((

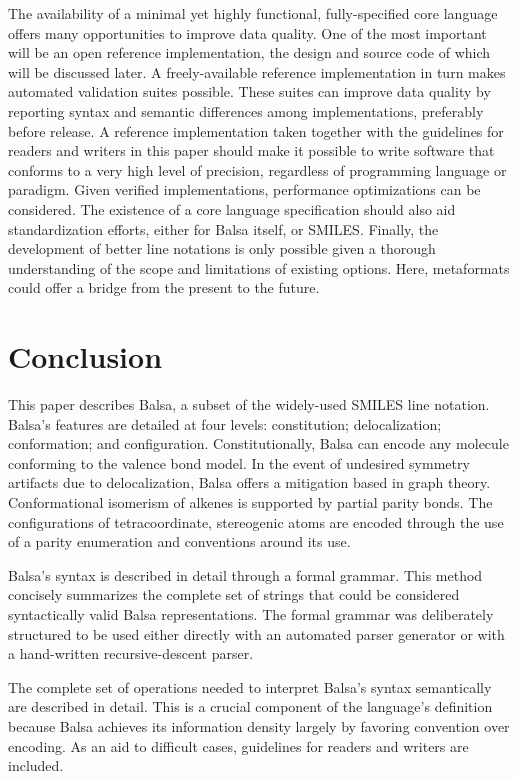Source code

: \documentclass{article}
\begin{document}
The availability of a minimal yet highly functional, fully-specified core language offers many opportunities to improve data quality. One of the most important will be an open reference implementation, the design and source code of which will be discussed later. A freely-available reference implementation in turn makes automated validation suites possible. These suites can improve data quality by reporting syntax and semantic differences among implementations, preferably before release. A reference implementation taken together with the guidelines for readers and writers in this paper should make it possible to write software that conforms to a very high level of precision, regardless of programming language or paradigm. Given verified implementations, performance optimizations can be considered. The existence of a core language specification should also aid standardization efforts, either for Balsa itself, or SMILES. Finally, the development of better line notations is only possible given a thorough understanding of the scope and limitations of existing options. Here, metaformats could offer a bridge from the present to the future.

\section*{Conclusion}

This paper describes Balsa, a subset of the widely-\-used SMILES line notation. Balsa's features are detailed at four levels: constitution; delocalization; conformation; and configuration. Constitutionally, Balsa can encode any molecule conforming to the valence bond model. In the event of undesired symmetry artifacts due to delocalization, Balsa offers a mitigation based in graph theory. Conformational isomerism of alkenes is supported by partial parity bonds. The configurations of tetracoordinate, stereogenic atoms are encoded through the use of a parity enumeration and conventions around its use.

Balsa's syntax is described in detail through a formal grammar. This method concisely summarizes the complete set of strings that could be considered syntactically valid Balsa representations. The formal grammar was deliberately structured to be used either directly with an automated parser generator or with a hand-written recursive-descent parser.

The complete set of operations needed to interpret Balsa's syntax semantically are described in detail. This is a crucial component of the language's definition because Balsa achieves its information density largely by favoring convention over encoding. As an aid to difficult cases, guidelines for readers and writers are included.
\end{document}
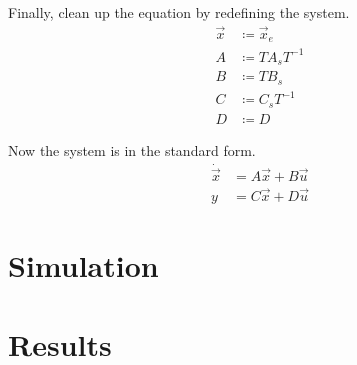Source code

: \documentclass[12pt,onecolumn,reqno]{amsart}
\begin{document}
Finally, clean up the equation by redefining the system.
\begin{align*}
  \vec{x} &\coloneqq \vec{x}_{e}    \\
  A       &\coloneqq T A_{s} T^{-1} \\
  B       &\coloneqq T B_{s}        \\
  C       &\coloneqq C_{s} T^{-1}   \\
  D       &\coloneqq D
\end{align*}

Now the system is in the standard form.
\begin{align}
  \dot{\vec{x}} &= A \vec{x} + B \vec{u} \\
  y &= C \vec{x} + D \vec{u}
\end{align}
\section{Simulation}


\section{Results}




\end{document}
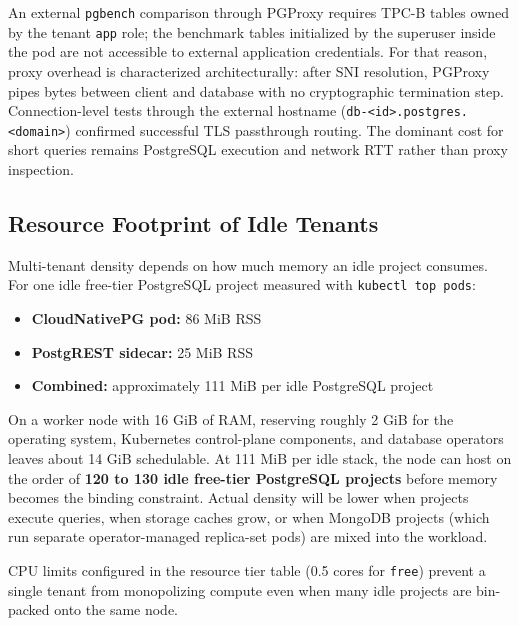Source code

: An external \texttt{pgbench} comparison through PGProxy requires TPC-B tables owned by the tenant \texttt{app} role; the benchmark tables initialized by the superuser inside the pod are not accessible to external application credentials. For that reason, proxy overhead is characterized architecturally: after SNI resolution, PGProxy pipes bytes between client and database with no cryptographic termination step. Connection-level tests through the external hostname (\texttt{db-<id>.postgres.<domain>}) confirmed successful TLS passthrough routing. The dominant cost for short queries remains PostgreSQL execution and network RTT rather than proxy inspection.

\subsection{Resource Footprint of Idle Tenants}
\label{sec:resource_footprint}

Multi-tenant density depends on how much memory an idle project consumes. For one idle free-tier PostgreSQL project measured with \texttt{kubectl top pods}:

\begin{itemize}
    \item \textbf{CloudNativePG pod:} 86 MiB RSS
    \item \textbf{PostgREST sidecar:} 25 MiB RSS
    \item \textbf{Combined:} approximately 111 MiB per idle PostgreSQL project
\end{itemize}

On a worker node with 16 GiB of RAM, reserving roughly 2 GiB for the operating system, Kubernetes control-plane components, and database operators leaves about 14 GiB schedulable. At 111 MiB per idle stack, the node can host on the order of \textbf{120 to 130 idle free-tier PostgreSQL projects} before memory becomes the binding constraint. Actual density will be lower when projects execute queries, when storage caches grow, or when MongoDB projects (which run separate operator-managed replica-set pods) are mixed into the workload.

CPU limits configured in the resource tier table (0.5 cores for \texttt{free}) prevent a single tenant from monopolizing compute even when many idle projects are bin-packed onto the same node.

))

Without including any picture, write out the material above verbatim.

Source code

: \documentclass{article}
\begin{document}
The availability of a minimal yet highly functional, fully-specified core language offers many opportunities to improve data quality. One of the most important will be an open reference implementation, the design and source code of which will be discussed later. A freely-available reference implementation in turn makes automated validation suites possible. These suites can improve data quality by reporting syntax and semantic differences among implementations, preferably before release. A reference implementation taken together with the guidelines for readers and writers in this paper should make it possible to write software that conforms to a very high level of precision, regardless of programming language or paradigm. Given verified implementations, performance optimizations can be considered. The existence of a core language specification should also aid standardization efforts, either for Balsa itself, or SMILES. Finally, the development of better line notations is only possible given a thorough understanding of the scope and limitations of existing options. Here, metaformats could offer a bridge from the present to the future.

\section*{Conclusion}

This paper describes Balsa, a subset of the widely-\-used SMILES line notation. Balsa's features are detailed at four levels: constitution; delocalization; conformation; and configuration. Constitutionally, Balsa can encode any molecule conforming to the valence bond model. In the event of undesired symmetry artifacts due to delocalization, Balsa offers a mitigation based in graph theory. Conformational isomerism of alkenes is supported by partial parity bonds. The configurations of tetracoordinate, stereogenic atoms are encoded through the use of a parity enumeration and conventions around its use.

Balsa's syntax is described in detail through a formal grammar. This method concisely summarizes the complete set of strings that could be considered syntactically valid Balsa representations. The formal grammar was deliberately structured to be used either directly with an automated parser generator or with a hand-written recursive-descent parser.

The complete set of operations needed to interpret Balsa's syntax semantically are described in detail. This is a crucial component of the language's definition because Balsa achieves its information density largely by favoring convention over encoding. As an aid to difficult cases, guidelines for readers and writers are included.
\end{document}
Source code

: \documentclass[12pt,onecolumn,reqno]{amsart}
\begin{document}
Finally, clean up the equation by redefining the system.
\begin{align*}
  \vec{x} &\coloneqq \vec{x}_{e}    \\
  A       &\coloneqq T A_{s} T^{-1} \\
  B       &\coloneqq T B_{s}        \\
  C       &\coloneqq C_{s} T^{-1}   \\
  D       &\coloneqq D
\end{align*}

Now the system is in the standard form.
\begin{align}
  \dot{\vec{x}} &= A \vec{x} + B \vec{u} \\
  y &= C \vec{x} + D \vec{u}
\end{align}
\section{Simulation}


\section{Results}




\end{document}
Source code

: An external \texttt{pgbench} comparison through PGProxy requires TPC-B tables owned by the tenant \texttt{app} role; the benchmark tables initialized by the superuser inside the pod are not accessible to external application credentials. For that reason, proxy overhead is characterized architecturally: after SNI resolution, PGProxy pipes bytes between client and database with no cryptographic termination step. Connection-level tests through the external hostname (\texttt{db-<id>.postgres.<domain>}) confirmed successful TLS passthrough routing. The dominant cost for short queries remains PostgreSQL execution and network RTT rather than proxy inspection.

\subsection{Resource Footprint of Idle Tenants}
\label{sec:resource_footprint}

Multi-tenant density depends on how much memory an idle project consumes. For one idle free-tier PostgreSQL project measured with \texttt{kubectl top pods}:

\begin{itemize}
    \item \textbf{CloudNativePG pod:} 86 MiB RSS
    \item \textbf{PostgREST sidecar:} 25 MiB RSS
    \item \textbf{Combined:} approximately 111 MiB per idle PostgreSQL project
\end{itemize}

On a worker node with 16 GiB of RAM, reserving roughly 2 GiB for the operating system, Kubernetes control-plane components, and database operators leaves about 14 GiB schedulable. At 111 MiB per idle stack, the node can host on the order of \textbf{120 to 130 idle free-tier PostgreSQL projects} before memory becomes the binding constraint. Actual density will be lower when projects execute queries, when storage caches grow, or when MongoDB projects (which run separate operator-managed replica-set pods) are mixed into the workload.

CPU limits configured in the resource tier table (0.5 cores for \texttt{free}) prevent a single tenant from monopolizing compute even when many idle projects are bin-packed onto the same node.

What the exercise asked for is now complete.